WORK ITEM
Determine how many lines in the entries below contain "workflow", and output only that number.
::: INFORMATION PROVIDED
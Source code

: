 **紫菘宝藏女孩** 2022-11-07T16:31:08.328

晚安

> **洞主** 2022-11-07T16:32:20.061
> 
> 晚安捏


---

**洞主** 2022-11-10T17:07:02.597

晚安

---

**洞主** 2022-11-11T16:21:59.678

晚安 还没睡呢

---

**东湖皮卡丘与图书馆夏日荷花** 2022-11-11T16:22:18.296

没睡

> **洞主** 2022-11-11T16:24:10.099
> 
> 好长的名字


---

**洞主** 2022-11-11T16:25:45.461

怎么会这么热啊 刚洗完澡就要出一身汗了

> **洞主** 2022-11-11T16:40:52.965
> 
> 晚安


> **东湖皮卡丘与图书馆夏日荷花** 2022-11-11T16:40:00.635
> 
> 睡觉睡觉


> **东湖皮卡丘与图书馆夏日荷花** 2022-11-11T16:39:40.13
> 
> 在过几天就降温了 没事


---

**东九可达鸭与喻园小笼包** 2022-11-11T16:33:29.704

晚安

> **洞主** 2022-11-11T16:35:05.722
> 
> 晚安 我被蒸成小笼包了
::::::
::: INFORMATION PROVIDED
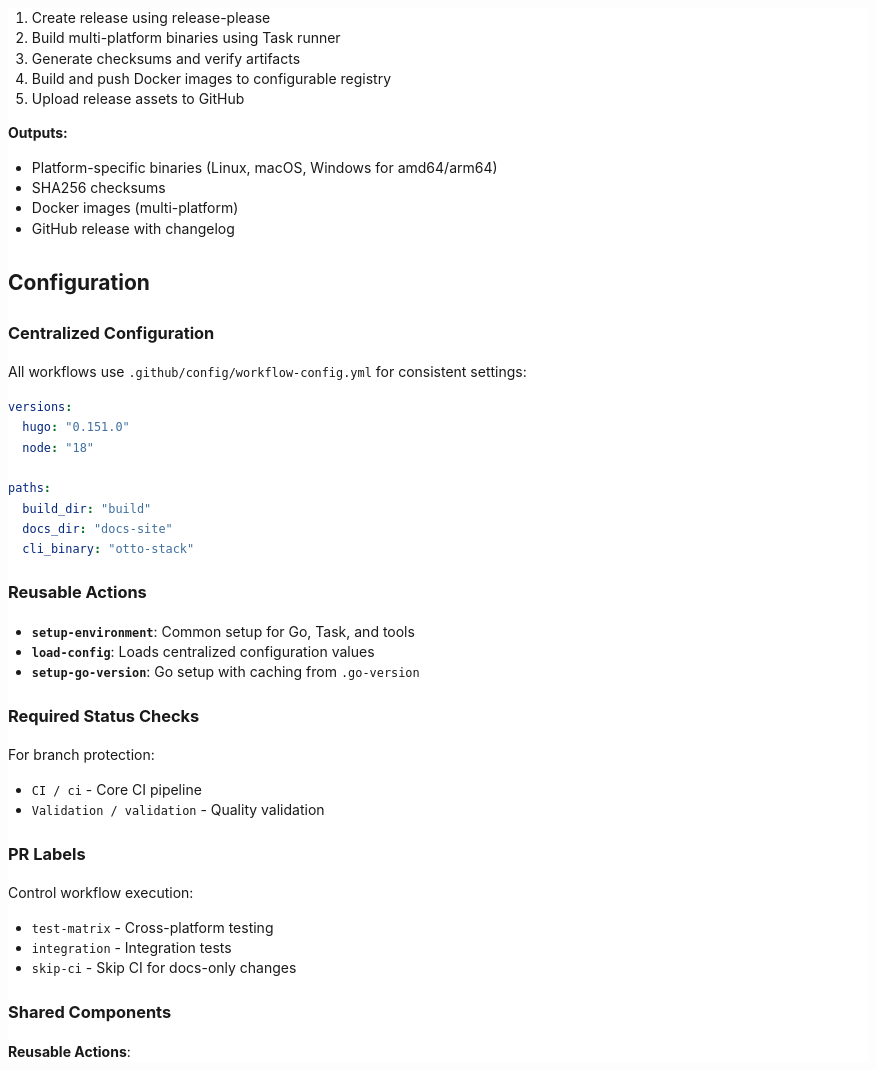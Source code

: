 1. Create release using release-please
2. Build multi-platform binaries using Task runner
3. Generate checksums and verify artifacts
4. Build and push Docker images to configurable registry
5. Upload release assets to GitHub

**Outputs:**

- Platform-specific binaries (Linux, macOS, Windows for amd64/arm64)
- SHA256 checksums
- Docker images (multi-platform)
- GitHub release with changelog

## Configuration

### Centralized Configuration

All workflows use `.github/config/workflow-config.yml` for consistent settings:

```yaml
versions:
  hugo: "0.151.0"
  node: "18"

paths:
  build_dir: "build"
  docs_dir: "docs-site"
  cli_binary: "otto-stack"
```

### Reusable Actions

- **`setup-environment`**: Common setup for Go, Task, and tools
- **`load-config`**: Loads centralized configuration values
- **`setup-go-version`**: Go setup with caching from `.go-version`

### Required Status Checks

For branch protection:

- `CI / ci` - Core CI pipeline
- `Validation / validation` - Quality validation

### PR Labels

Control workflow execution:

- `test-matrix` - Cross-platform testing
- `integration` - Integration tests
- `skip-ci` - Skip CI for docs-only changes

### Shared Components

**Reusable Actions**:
::::::
ANSWER BOX
2